As Lane L.C.J. put it:
An assault is any intentional touching of another person without the consent of that person and without lawful excuse. It need not necessarily be hostile, or rude, or aggressive, as since of the cases seem to indicate.
[60] Pointer quelqu’un du doigt sur sa poitrine à deux ou trois reprises dans le cadre d’une dispute verbale entre deux étrangers (R. c. Racicot, [1999] J.Q. no. 2888), tout comme l’acte de cracher sur quelqu’un (R. c. Stewart, reflex, [1998] R.J.Q. 1123), constituent tout autant des voies de fait.
[61] Puisque l’infraction de voies de fait est d’intention générale, une personne pourrait commettre ce crime par insouciance si elle est consciente que son comportement risque d’entraîner l’application de la force sur une personne sans le consentement de cette dernière.
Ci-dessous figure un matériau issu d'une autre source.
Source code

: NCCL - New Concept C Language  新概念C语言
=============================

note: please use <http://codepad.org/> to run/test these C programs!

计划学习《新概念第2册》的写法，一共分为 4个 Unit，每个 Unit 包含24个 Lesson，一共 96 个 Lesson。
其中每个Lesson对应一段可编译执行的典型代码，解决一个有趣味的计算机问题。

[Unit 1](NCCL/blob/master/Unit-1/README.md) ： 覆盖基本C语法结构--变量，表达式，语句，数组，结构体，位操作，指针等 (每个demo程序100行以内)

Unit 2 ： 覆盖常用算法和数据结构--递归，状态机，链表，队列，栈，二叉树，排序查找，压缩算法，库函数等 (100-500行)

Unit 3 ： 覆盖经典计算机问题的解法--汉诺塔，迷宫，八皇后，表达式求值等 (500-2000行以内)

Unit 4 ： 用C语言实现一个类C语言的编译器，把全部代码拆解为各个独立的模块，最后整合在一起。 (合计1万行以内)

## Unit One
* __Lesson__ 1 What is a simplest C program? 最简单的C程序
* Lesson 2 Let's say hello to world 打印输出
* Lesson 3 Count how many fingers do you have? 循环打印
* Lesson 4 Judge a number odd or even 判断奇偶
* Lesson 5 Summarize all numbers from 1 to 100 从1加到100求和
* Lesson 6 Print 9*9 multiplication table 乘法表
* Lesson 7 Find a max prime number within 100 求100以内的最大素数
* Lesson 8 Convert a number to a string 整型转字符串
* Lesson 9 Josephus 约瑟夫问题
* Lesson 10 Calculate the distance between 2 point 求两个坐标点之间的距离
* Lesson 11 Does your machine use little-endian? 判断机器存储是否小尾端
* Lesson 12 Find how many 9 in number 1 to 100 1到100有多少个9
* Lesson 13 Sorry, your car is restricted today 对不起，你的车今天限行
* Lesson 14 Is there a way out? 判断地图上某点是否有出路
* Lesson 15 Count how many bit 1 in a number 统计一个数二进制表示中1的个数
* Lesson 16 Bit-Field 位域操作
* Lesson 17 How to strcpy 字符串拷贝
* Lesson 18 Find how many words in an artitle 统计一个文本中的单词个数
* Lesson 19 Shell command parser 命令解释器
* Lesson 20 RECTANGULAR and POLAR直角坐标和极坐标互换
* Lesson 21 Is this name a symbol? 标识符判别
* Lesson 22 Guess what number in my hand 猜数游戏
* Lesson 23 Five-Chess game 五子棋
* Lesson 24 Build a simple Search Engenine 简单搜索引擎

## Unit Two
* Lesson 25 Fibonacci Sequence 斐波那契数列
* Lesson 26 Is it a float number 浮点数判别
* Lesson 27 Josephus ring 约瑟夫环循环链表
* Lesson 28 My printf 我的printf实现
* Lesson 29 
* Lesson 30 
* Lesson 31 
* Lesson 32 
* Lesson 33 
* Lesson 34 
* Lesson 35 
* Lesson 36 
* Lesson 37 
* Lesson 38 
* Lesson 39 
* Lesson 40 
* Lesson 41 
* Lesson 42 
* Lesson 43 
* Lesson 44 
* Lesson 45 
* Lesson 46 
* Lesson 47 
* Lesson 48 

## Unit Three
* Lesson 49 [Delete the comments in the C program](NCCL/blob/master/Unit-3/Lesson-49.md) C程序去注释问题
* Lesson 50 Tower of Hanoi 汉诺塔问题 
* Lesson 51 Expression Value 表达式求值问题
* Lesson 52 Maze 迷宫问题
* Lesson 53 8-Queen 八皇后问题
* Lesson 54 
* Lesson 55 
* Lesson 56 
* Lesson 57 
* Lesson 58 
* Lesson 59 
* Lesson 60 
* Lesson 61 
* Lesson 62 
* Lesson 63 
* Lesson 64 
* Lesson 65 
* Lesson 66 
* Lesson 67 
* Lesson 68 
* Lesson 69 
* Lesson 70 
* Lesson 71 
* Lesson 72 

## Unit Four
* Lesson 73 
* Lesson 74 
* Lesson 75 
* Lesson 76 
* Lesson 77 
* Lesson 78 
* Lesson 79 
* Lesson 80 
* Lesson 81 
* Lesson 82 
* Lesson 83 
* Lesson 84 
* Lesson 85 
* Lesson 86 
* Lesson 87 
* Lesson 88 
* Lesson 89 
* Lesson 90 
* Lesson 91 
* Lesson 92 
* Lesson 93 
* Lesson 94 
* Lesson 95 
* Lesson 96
Voir : R. c. Starratt, (1972) 5 C.C.C. (2D) 32 (C.A. Ont.);
R. c. Wolfe, (1974) 20 C.C.C. (2d) 382 (C.A. Ont)- (notre ajout -- Un geste réflexe n’est pas une infraction de voies de fait, car sans intention volontaire);
R. c. Lepage, reflex, (1989) 74 C.R. (3d) 368).
[62] La manière intentionnelle est supportée par la présomption de fait que toute personne est censée avoir voulu les conséquences naturelles et probables de ses acte. Il s'agit d’une infraction d'intention générale. Il suffit que l'accusé ait eu l'intention de poser l'acte constitutif de l’infraction. Il n'est nullement nécessaire de faire la preuve de l'intention d'en rechercher les conséquences.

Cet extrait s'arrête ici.